In Florida, probate is a court proceeding where the estate of a deceased person is administered and distributed to the decedent’s beneficiaries. Typically, filing probate involves hiring an attorney who prepares certain required paperwork which is then signed and filed with the probate court. Because an attorney is usually required and because a court oversees the administration of the probate, the process can be expensive and slow. It is bad enough that your loved ones have lost a family member but then they have to deal with an attorney, a court and the legal process. Probate can be stressful and frustrating. Understanding these realities of probate, most people agree that avoiding probate is a worthwhile objective when planning for the future. So how do you avoid probate?

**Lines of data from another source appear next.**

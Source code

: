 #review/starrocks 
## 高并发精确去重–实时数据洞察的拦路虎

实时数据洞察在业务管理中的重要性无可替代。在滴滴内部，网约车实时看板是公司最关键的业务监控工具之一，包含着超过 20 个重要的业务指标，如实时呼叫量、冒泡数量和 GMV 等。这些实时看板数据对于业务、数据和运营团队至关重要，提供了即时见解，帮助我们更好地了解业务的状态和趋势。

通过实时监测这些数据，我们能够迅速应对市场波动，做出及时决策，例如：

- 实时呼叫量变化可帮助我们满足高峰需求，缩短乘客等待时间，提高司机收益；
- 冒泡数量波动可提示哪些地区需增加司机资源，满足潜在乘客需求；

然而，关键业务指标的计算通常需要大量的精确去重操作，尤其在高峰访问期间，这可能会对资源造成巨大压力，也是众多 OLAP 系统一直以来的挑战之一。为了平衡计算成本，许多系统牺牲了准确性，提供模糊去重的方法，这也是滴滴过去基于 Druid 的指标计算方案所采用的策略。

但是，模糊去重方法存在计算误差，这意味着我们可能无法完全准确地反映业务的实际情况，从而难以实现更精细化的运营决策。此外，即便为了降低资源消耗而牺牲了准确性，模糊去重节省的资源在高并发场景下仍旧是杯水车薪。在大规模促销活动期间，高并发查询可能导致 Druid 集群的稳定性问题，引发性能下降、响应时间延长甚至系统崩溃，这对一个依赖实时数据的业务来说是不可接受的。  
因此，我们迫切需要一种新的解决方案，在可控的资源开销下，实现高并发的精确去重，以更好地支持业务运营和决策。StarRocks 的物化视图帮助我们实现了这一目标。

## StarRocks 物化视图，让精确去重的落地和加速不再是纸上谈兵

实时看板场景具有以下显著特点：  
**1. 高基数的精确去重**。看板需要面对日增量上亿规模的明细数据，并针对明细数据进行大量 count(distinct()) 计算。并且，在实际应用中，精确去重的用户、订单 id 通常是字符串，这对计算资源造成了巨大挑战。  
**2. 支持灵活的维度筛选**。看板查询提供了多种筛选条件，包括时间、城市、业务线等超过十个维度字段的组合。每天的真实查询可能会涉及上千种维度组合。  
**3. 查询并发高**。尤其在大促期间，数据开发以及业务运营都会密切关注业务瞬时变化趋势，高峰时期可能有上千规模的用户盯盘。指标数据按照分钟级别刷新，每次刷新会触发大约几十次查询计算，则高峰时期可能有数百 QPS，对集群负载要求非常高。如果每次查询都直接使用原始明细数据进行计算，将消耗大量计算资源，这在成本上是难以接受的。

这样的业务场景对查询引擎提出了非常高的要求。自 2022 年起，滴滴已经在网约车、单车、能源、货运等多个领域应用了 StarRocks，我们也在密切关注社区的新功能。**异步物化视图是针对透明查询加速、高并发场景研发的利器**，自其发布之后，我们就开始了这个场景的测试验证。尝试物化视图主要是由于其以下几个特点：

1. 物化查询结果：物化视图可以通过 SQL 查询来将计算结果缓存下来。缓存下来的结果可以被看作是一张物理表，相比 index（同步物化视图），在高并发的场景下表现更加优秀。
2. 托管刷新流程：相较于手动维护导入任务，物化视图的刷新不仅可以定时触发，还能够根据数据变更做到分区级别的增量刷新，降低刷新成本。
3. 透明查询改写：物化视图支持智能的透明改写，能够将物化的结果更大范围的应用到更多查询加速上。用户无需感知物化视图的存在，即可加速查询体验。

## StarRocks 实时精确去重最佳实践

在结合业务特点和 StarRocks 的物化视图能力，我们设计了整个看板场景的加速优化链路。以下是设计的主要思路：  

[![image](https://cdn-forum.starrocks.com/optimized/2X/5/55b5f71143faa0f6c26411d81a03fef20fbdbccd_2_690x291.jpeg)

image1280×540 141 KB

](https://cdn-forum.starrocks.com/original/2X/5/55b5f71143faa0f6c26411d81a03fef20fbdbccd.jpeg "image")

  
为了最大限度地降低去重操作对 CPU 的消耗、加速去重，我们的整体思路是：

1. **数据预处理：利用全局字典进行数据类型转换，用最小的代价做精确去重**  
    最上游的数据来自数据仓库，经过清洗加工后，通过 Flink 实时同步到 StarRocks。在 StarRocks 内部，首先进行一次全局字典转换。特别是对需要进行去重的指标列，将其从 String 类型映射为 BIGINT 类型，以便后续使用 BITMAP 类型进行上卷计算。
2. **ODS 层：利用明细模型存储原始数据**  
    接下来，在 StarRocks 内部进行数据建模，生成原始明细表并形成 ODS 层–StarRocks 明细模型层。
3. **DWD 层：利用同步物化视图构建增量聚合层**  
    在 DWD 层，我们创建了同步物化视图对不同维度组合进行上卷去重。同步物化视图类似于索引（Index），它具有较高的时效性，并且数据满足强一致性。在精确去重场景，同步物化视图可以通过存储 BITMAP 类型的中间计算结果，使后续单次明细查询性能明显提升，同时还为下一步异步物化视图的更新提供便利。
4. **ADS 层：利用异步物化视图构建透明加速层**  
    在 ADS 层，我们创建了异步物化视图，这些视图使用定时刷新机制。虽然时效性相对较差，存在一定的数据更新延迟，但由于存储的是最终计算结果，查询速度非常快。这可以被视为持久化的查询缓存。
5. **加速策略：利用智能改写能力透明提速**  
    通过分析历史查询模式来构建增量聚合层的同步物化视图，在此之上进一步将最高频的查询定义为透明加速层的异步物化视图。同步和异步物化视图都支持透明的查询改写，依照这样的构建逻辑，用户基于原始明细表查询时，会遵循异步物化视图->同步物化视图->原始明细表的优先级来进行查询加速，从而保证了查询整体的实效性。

One of the first steps is to assess what types of assets you own. This would include real property, financial and retirement accounts, life insurance, business interests, etc. After assessing what you own, you need to ask, how do these assets pass upon your death? In other words, how do they get transferred out of your name and into that of your beneficiaries? The answer will vary depending on the type of asset.
For example, with real property, whether it involves your primary residence or a rental or vacation home, the single best way to pass this property along is by establishing a revocable trust (also known as a living trust). Once the Trust is set up, your real property can be re-titled in the name of the Trust. While you’re alive, you own the property and can do anything you want with it. You can live in it, rent it, sell it, etc. However, when you die, because the property is already in the Trust, it does not have to go through probate. The Trustee of your Trust, who you select, will be able to sell or transfer the property according to your instructions. No probate court need be involved.
With assets other than real property, such as financial or retirement accounts or life insurance, you can avoid probate by naming a beneficiary or pay-on-death designee. So long as the beneficiary or designee is living at the time of your death, those assets pass without probate. Where most people run into a problem with these types of assets is that they either do not have a beneficiary named or they fail to list a contingent or “back-up” beneficiary. So, if the primary beneficiary dies first, the assets will end up in probate unless you name a contingent beneficiary.
In today’s age of “do-it-yourself” remedies, some people try to do their estate planning themselves. Doing so lacks the advice and counsel that an experienced estate planning attorney can give. The do-it-yourselfers often fail to set things up or if they do set them up, they unknowingly do it wrong. Seeking good estate planning counsel is worth the extra effort and cost. Your family and loved ones will appreciate your doing things the right way.